WORK TO COMPLETE » Word for word, retype every entry in the listing.

INPUT DATA »
============

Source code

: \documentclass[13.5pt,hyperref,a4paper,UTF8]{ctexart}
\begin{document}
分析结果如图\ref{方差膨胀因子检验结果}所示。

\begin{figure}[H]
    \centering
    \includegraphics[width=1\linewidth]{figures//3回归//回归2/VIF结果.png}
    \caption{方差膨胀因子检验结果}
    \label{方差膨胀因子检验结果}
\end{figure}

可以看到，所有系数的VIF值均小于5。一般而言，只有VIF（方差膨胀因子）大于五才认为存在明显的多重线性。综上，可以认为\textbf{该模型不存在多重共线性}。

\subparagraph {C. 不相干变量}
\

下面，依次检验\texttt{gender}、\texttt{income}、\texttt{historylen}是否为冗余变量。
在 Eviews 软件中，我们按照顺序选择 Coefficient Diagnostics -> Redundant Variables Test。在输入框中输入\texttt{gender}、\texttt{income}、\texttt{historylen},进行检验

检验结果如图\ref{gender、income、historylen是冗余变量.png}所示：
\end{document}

============

EXPECTED ANSWER »
Source code

: \documentclass[13.5pt,hyperref,a4paper,UTF8]{ctexart}
\begin{document}
分析结果如图\ref{方差膨胀因子检验结果}所示。

\begin{figure}[H]
    \centering
    \includegraphics[width=1\linewidth]{figures//3回归//回归2/VIF结果.png}
    \caption{方差膨胀因子检验结果}
    \label{方差膨胀因子检验结果}
\end{figure}

可以看到，所有系数的VIF值均小于5。一般而言，只有VIF（方差膨胀因子）大于五才认为存在明显的多重线性。综上，可以认为\textbf{该模型不存在多重共线性}。

\subparagraph {C. 不相干变量}
\

下面，依次检验\texttt{gender}、\texttt{income}、\texttt{historylen}是否为冗余变量。
在 Eviews 软件中，我们按照顺序选择 Coefficient Diagnostics -> Redundant Variables Test。在输入框中输入\texttt{gender}、\texttt{income}、\texttt{historylen},进行检验

检验结果如图\ref{gender、income、historylen是冗余变量.png}所示：
\end{document}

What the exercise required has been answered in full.